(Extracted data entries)
==*==
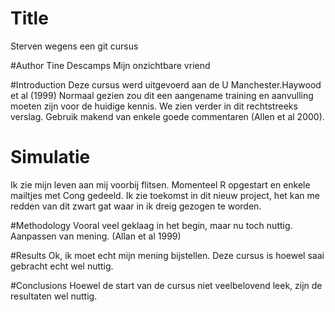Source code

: # Title

Sterven wegens een git cursus

#Author
Tine Descamps
Mijn onzichtbare vriend

#Introduction
Deze cursus werd uitgevoerd aan de U Manchester.Haywood et al (1999)
Normaal gezien zou dit een aangename training en aanvulling moeten zijn voor de huidige kennis.
We zien verder in dit rechtstreeks verslag. Gebruik makend van enkele goede commentaren (Allen et al 2000).

# Simulatie
Ik zie mijn leven aan mij voorbij flitsen. Momenteel R opgestart en enkele mailtjes met Cong gedeeld.
Ik zie toekomst in dit nieuw project, het kan me redden van dit zwart gat waar in ik dreig gezogen te worden.

#Methodology
Vooral veel geklaag in het begin, maar nu toch nuttig. Aanpassen van mening. (Allan et al 1999)

#Results
Ok, ik moet echt mijn mening bijstellen. Deze cursus is hoewel saai gebracht echt wel nuttig.

#Conclusions
Hoewel de start van de cursus niet veelbelovend leek, zijn de resultaten wel nuttig.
==*==
> [Problem to work on]: Show, from the records above, every line that includes "mening".

> [Completed exercise]:
Vooral veel geklaag in het begin, maar nu toch nuttig. Aanpassen van mening. (Allan et al 1999)
Ok, ik moet echt mijn mening bijstellen. Deze cursus is hoewel saai gebracht echt wel nuttig.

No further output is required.